WILD ANIMUS is a novel set on the West Coast of North America, from Los Angeles through Portland and Seattle up to Fairbanks, Alaska, and the wilderness beyond. The text reads like a naturalist's impressions of climbing Mt. Rainier, the Cascades, Mt. McKinley, and ultimately Alaska's remote volcano, Mt. Wrangell. The vivid descriptions of the botany and weather found at these high altitudes are a breathtaking combination of fire and ice.

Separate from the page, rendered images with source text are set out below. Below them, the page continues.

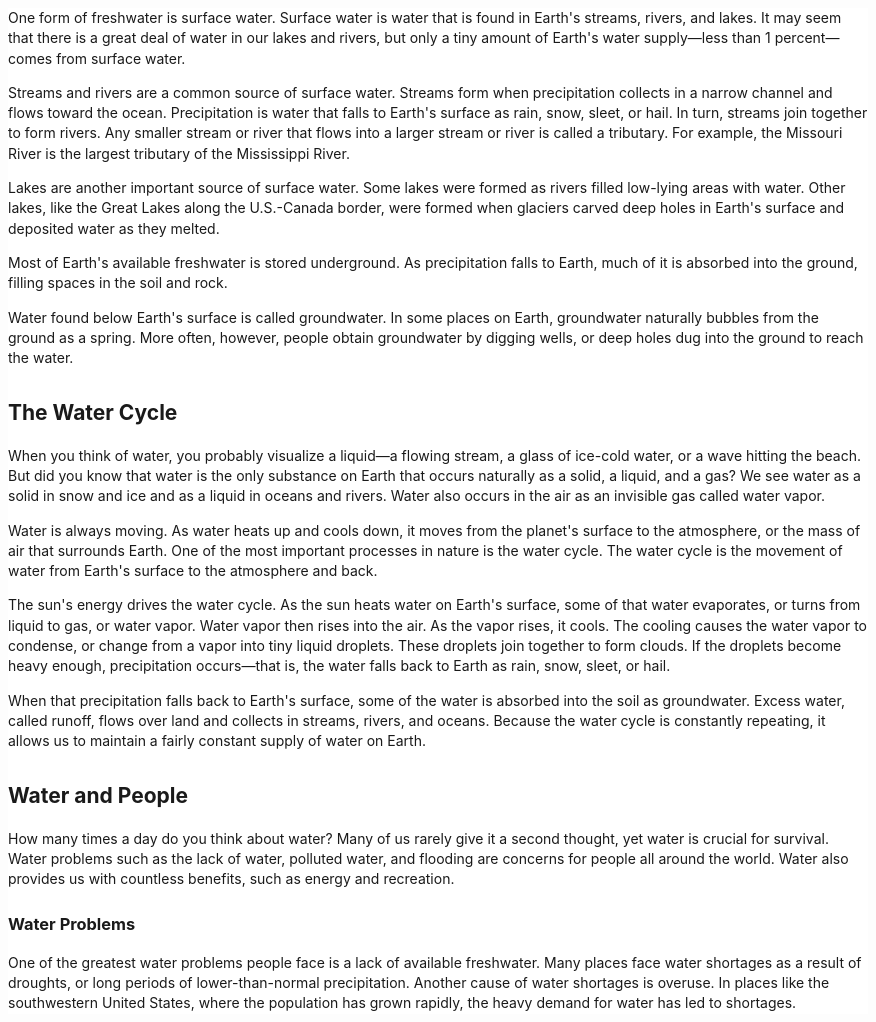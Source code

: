 One form of freshwater is surface water. Surface water is water that is found in Earth's streams, rivers, and lakes. It may seem that there is a great deal of water in our lakes and rivers, but only a tiny amount of Earth's water supply—less than 1 percent—comes from surface water.

Streams and rivers are a common source of surface water. Streams form when precipitation collects in a narrow channel and flows toward the ocean. Precipitation is water that falls to Earth's surface as rain, snow, sleet, or hail. In turn, streams join together to form rivers. Any smaller stream or river that flows into a larger stream or river is called a tributary. For example, the Missouri River is the largest tributary of the Mississippi River.

Lakes are another important source of surface water. Some lakes were formed as rivers filled low-lying areas with water. Other lakes, like the Great Lakes along the U.S.-Canada border, were formed when glaciers carved deep holes in Earth's surface and deposited water as they melted.

Most of Earth's available freshwater is stored underground. As precipitation falls to Earth, much of it is absorbed into the ground, filling spaces in the soil and rock.

Water found below Earth's surface is called groundwater. In some places on Earth, groundwater naturally bubbles from the ground as a spring. More often, however, people obtain groundwater by digging wells, or deep holes dug into the ground to reach the water.

## The Water Cycle

When you think of water, you probably visualize a liquid—a flowing stream, a glass of ice-cold water, or a wave hitting the beach. But did you know that water is the only substance on Earth that occurs naturally as a solid, a liquid, and a gas? We see water as a solid in snow and ice and as a liquid in oceans and rivers. Water also occurs in the air as an invisible gas called water vapor.

Water is always moving. As water heats up and cools down, it moves from the planet's surface to the atmosphere, or the mass of air that surrounds Earth. One of the most important processes in nature is the water cycle. The water cycle is the movement of water from Earth's surface to the atmosphere and back.

The sun's energy drives the water cycle. As the sun heats water on Earth's surface, some of that water evaporates, or turns from liquid to gas, or water vapor. Water vapor then rises into the air. As the vapor rises, it cools. The cooling causes the water vapor to condense, or change from a vapor into tiny liquid droplets. These droplets join together to form clouds. If the droplets become heavy enough, precipitation occurs—that is, the water falls back to Earth as rain, snow, sleet, or hail.

When that precipitation falls back to Earth's surface, some of the water is absorbed into the soil as groundwater. Excess water, called runoff, flows over land and collects in streams, rivers, and oceans. Because the water cycle is constantly repeating, it allows us to maintain a fairly constant supply of water on Earth.

## Water and People

How many times a day do you think about water? Many of us rarely give it a second thought, yet water is crucial for survival. Water problems such as the lack of water, polluted water, and flooding are concerns for people all around the world. Water also provides us with countless benefits, such as energy and recreation.

### Water Problems

One of the greatest water problems people face is a lack of available freshwater. Many places face water shortages as a result of droughts, or long periods of lower-than-normal precipitation. Another cause of water shortages is overuse. In places like the southwestern United States, where the population has grown rapidly, the heavy demand for water has led to shortages.
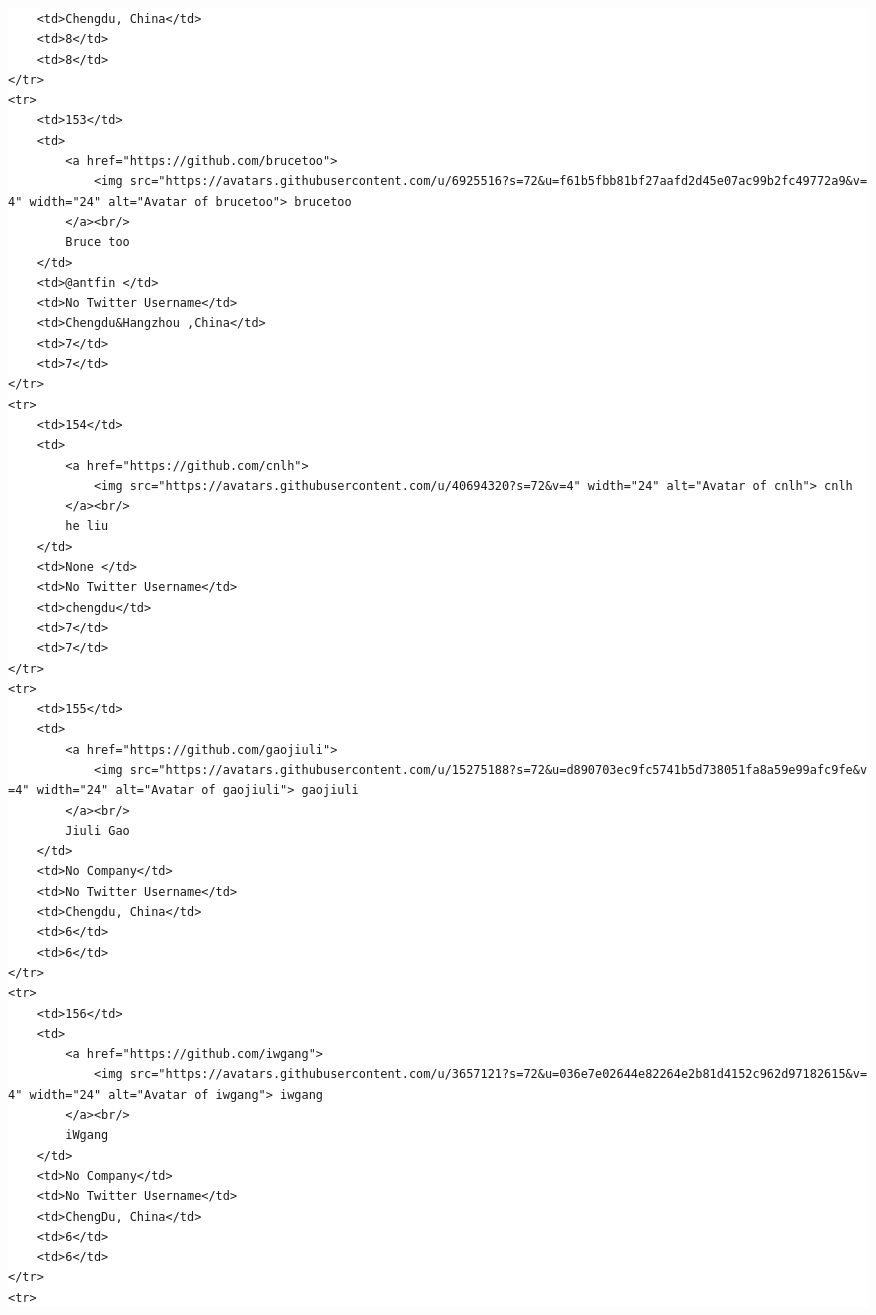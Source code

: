 		<td>Chengdu, China</td>
		<td>8</td>
		<td>8</td>
	</tr>
	<tr>
		<td>153</td>
		<td>
			<a href="https://github.com/brucetoo">
				<img src="https://avatars.githubusercontent.com/u/6925516?s=72&u=f61b5fbb81bf27aafd2d45e07ac99b2fc49772a9&v=4" width="24" alt="Avatar of brucetoo"> brucetoo
			</a><br/>
			Bruce too
		</td>
		<td>@antfin </td>
		<td>No Twitter Username</td>
		<td>Chengdu&Hangzhou ,China</td>
		<td>7</td>
		<td>7</td>
	</tr>
	<tr>
		<td>154</td>
		<td>
			<a href="https://github.com/cnlh">
				<img src="https://avatars.githubusercontent.com/u/40694320?s=72&v=4" width="24" alt="Avatar of cnlh"> cnlh
			</a><br/>
			he liu
		</td>
		<td>None </td>
		<td>No Twitter Username</td>
		<td>chengdu</td>
		<td>7</td>
		<td>7</td>
	</tr>
	<tr>
		<td>155</td>
		<td>
			<a href="https://github.com/gaojiuli">
				<img src="https://avatars.githubusercontent.com/u/15275188?s=72&u=d890703ec9fc5741b5d738051fa8a59e99afc9fe&v=4" width="24" alt="Avatar of gaojiuli"> gaojiuli
			</a><br/>
			Jiuli Gao
		</td>
		<td>No Company</td>
		<td>No Twitter Username</td>
		<td>Chengdu, China</td>
		<td>6</td>
		<td>6</td>
	</tr>
	<tr>
		<td>156</td>
		<td>
			<a href="https://github.com/iwgang">
				<img src="https://avatars.githubusercontent.com/u/3657121?s=72&u=036e7e02644e82264e2b81d4152c962d97182615&v=4" width="24" alt="Avatar of iwgang"> iwgang
			</a><br/>
			iWgang
		</td>
		<td>No Company</td>
		<td>No Twitter Username</td>
		<td>ChengDu, China</td>
		<td>6</td>
		<td>6</td>
	</tr>
	<tr>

WILD ANIMUS was written, in part, during author Rich Shapero's 400-mile solo trek through treacherous mountain terrain. Set in the late 1960s and early '70s, it is an acid-tinged climb through some of the most forbidding territory on the planet, and ultimately asks, "Which is more precious, a person's life or his vision?" Today he is guest writing on my blog, I hope that you will add lots of comments:
Ransom Altman, the protagonist of my novel, WILD ANIMUS, is a mountain climber who's not satisfied merely to summit peaks. He's on a quest for a level of meaning and truth accessible only in the wildest corners of the globe, and ultimately, he ascends Alaska's Mt. Wrangell with a single-minded purpose: to reunite himself with what he imagines to be "the source of love," his god, whom he calls "Animus."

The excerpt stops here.